If the blessing had gone to Esau, then the Abrahamic legacy may have been squandered, made less substantial by a lack of spiritual vision on the part of the recipient. For, Esau was primarily focused on Olam HaZeh (This World), where instant gratification, hedonism, and the base desires of the animal soul (nefesh habehamit) prevail over the godly soul (nefesh ha’elokit), unless reined in under the guiding principles of higher values, such as those found in the lives of the patriarchs and matriarchs, as well as those inculcated by the commandments, and all throughout kitvei kodesh (holy scripture).

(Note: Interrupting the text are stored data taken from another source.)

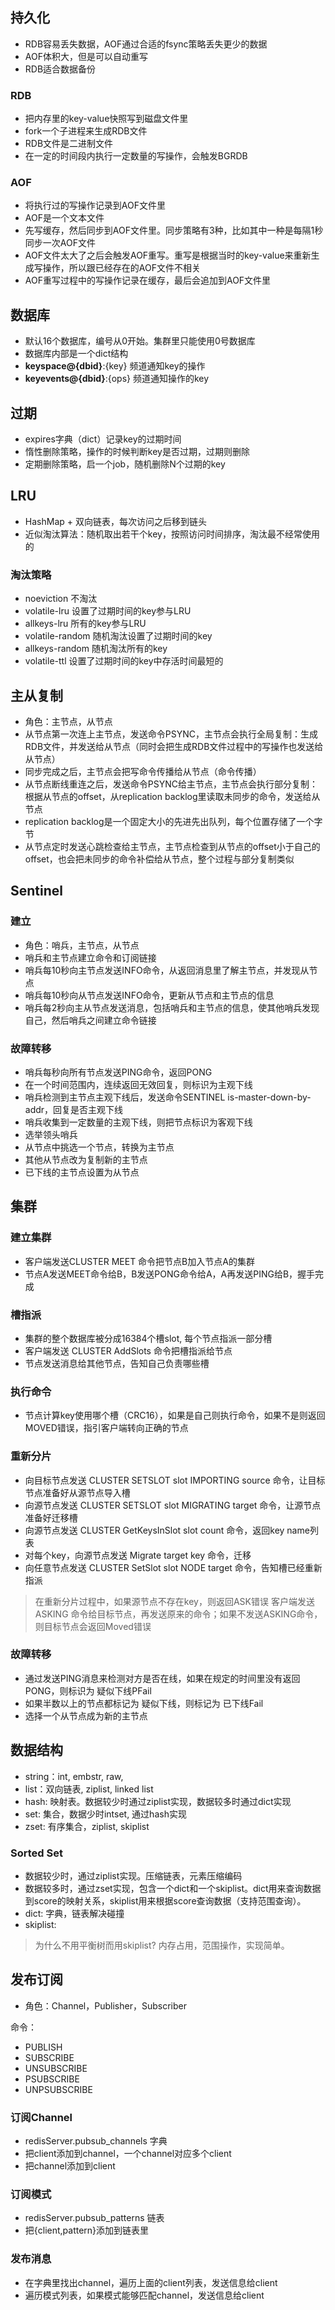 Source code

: 
## 持久化
- RDB容易丢失数据，AOF通过合适的fsync策略丢失更少的数据
- AOF体积大，但是可以自动重写
- RDB适合数据备份

### RDB
- 把内存里的key-value快照写到磁盘文件里
- fork一个子进程来生成RDB文件
- RDB文件是二进制文件
- 在一定的时间段内执行一定数量的写操作，会触发BGRDB

### AOF
- 将执行过的写操作记录到AOF文件里
- AOF是一个文本文件
- 先写缓存，然后同步到AOF文件里。同步策略有3种，比如其中一种是每隔1秒同步一次AOF文件
- AOF文件太大了之后会触发AOF重写。重写是根据当时的key-value来重新生成写操作，所以跟已经存在的AOF文件不相关
- AOF重写过程中的写操作记录在缓存，最后会追加到AOF文件里


## 数据库
- 默认16个数据库，编号从0开始。集群里只能使用0号数据库
- 数据库内部是一个dict结构
- __keyspace@{dbid}__:{key} 频道通知key的操作
- __keyevents@{dbid}__:{ops} 频道通知操作的key

## 过期
- expires字典（dict）记录key的过期时间
- 惰性删除策略，操作的时候判断key是否过期，过期则删除
- 定期删除策略，启一个job，随机删除N个过期的key

## LRU
- HashMap + 双向链表，每次访问之后移到链头
- 近似淘汰算法：随机取出若干个key，按照访问时间排序，淘汰最不经常使用的

### 淘汰策略
- noeviction 不淘汰
- volatile-lru 设置了过期时间的key参与LRU
- allkeys-lru 所有的key参与LRU
- volatile-random 随机淘汰设置了过期时间的key
- allkeys-random 随机淘汰所有的key
- volatile-ttl 设置了过期时间的key中存活时间最短的


## 主从复制
- 角色：主节点，从节点
- 从节点第一次连上主节点，发送命令PSYNC，主节点会执行全局复制：生成RDB文件，并发送给从节点（同时会把生成RDB文件过程中的写操作也发送给从节点）
- 同步完成之后，主节点会把写命令传播给从节点（命令传播）
- 从节点断线重连之后，发送命令PSYNC给主节点，主节点会执行部分复制：根据从节点的offset，从replication backlog里读取未同步的命令，发送给从节点
- replication backlog是一个固定大小的先进先出队列，每个位置存储了一个字节
- 从节点定时发送心跳检查给主节点，主节点检查到从节点的offset小于自己的offset，也会把未同步的命令补偿给从节点，整个过程与部分复制类似

## Sentinel
### 建立
- 角色：哨兵，主节点，从节点
- 哨兵和主节点建立命令和订阅链接
- 哨兵每10秒向主节点发送INFO命令，从返回消息里了解主节点，并发现从节点
- 哨兵每10秒向从节点发送INFO命令，更新从节点和主节点的信息
- 哨兵每2秒向主从节点发送消息，包括哨兵和主节点的信息，使其他哨兵发现自己，然后哨兵之间建立命令链接

### 故障转移
- 哨兵每秒向所有节点发送PING命令，返回PONG
- 在一个时间范围内，连续返回无效回复，则标识为主观下线
- 哨兵检测到主节点主观下线后，发送命令SENTINEL is-master-down-by-addr，回复是否主观下线
- 哨兵收集到一定数量的主观下线，则把节点标识为客观下线
- 选举领头哨兵
- 从节点中挑选一个节点，转换为主节点
- 其他从节点改为复制新的主节点
- 已下线的主节点设置为从节点


## 集群
### 建立集群
- 客户端发送CLUSTER MEET 命令把节点B加入节点A的集群
- 节点A发送MEET命令给B，B发送PONG命令给A，A再发送PING给B，握手完成

### 槽指派
- 集群的整个数据库被分成16384个槽slot, 每个节点指派一部分槽
- 客户端发送 CLUSTER AddSlots 命令把槽指派给节点
- 节点发送消息给其他节点，告知自己负责哪些槽

### 执行命令
- 节点计算key使用哪个槽（CRC16），如果是自己则执行命令，如果不是则返回MOVED错误，指引客户端转向正确的节点

### 重新分片
- 向目标节点发送 CLUSTER SETSLOT slot IMPORTING source 命令，让目标节点准备好从源节点导入槽
- 向源节点发送 CLUSTER SETSLOT slot MIGRATING target 命令，让源节点准备好迁移槽
- 向源节点发送 CLUSTER GetKeysInSlot slot count 命令，返回key name列表
- 对每个key，向源节点发送 Migrate target key 命令，迁移
- 向任意节点发送 CLUSTER SetSlot slot NODE target 命令，告知槽已经重新指派

> 在重新分片过程中，如果源节点不存在key，则返回ASK错误
> 客户端发送 ASKING 命令给目标节点，再发送原来的命令；如果不发送ASKING命令，则目标节点会返回Moved错误

### 故障转移
- 通过发送PING消息来检测对方是否在线，如果在规定的时间里没有返回PONG，则标识为 疑似下线PFail
- 如果半数以上的节点都标记为 疑似下线，则标记为 已下线Fail
- 选择一个从节点成为新的主节点

## 数据结构
- string：int, embstr, raw,
- list：双向链表, ziplist, linked list
- hash: 映射表。数据较少时通过ziplist实现，数据较多时通过dict实现
- set: 集合，数据少时intset, 通过hash实现
- zset: 有序集合，ziplist, skiplist

### Sorted Set
- 数据较少时，通过ziplist实现。压缩链表，元素压缩编码
- 数据较多时，通过zset实现，包含一个dict和一个skiplist。dict用来查询数据到score的映射关系，skiplist用来根据score查询数据（支持范围查询）。
- dict: 字典，链表解决碰撞
- skiplist: 
> 为什么不用平衡树而用skiplist? 内存占用，范围操作，实现简单。


## 发布订阅
- 角色：Channel，Publisher，Subscriber

命令：
+ PUBLISH
+ SUBSCRIBE
+ UNSUBSCRIBE
+ PSUBSCRIBE
+ UNPSUBSCRIBE

### 订阅Channel
+ redisServer.pubsub_channels 字典
+ 把client添加到channel，一个channel对应多个client
+ 把channel添加到client

### 订阅模式
+ redisServer.pubsub_patterns 链表
+ 把{client,pattern}添加到链表里

### 发布消息
+ 在字典里找出channel，遍历上面的client列表，发送信息给client
+ 遍历模式列表，如果模式能够匹配channel，发送信息给client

Although Jacob upheld those higher values, he had to know within himself, whether or not he was truly worthy of having received the blessing. His deference towards Esau exemplifies a change in his character. Jacob sent generous gifts ahead of him, in order to appease the anger of Esau; later, he will bow seven times as he approaches Esau. Yet, before that meeting, he was left alone at night with himself, his conscience, and the prospect of losing everything he had obtained in life the next day. One can only imagine what thoughts were occupying his mind at this pivotal moment in his life; for, the burdens of his past must have weighed heavily upon him.

The Torah records that “there wrestled a man with him until the breaking of the day” (Genesis 32:35, JPS). This man was really an angel, sent to detain Jacob until the morning, when he would have to face Esau; as the Rashbam explains, Jacob had considered fleeing, to avoid the confrontation with Esau. Yet, during the wrestling match that ensued, Jacob prevailed, thus showing that he indeed realized his weight in gold, not the gold found in the earth, rather the gold of spiritual value, in the eyes of G-d. As confirmation of his integrity, the angel informed him, that he would no longer be called Jacob (heel, deceit); he was given the name, Israel (uprightness, integrity).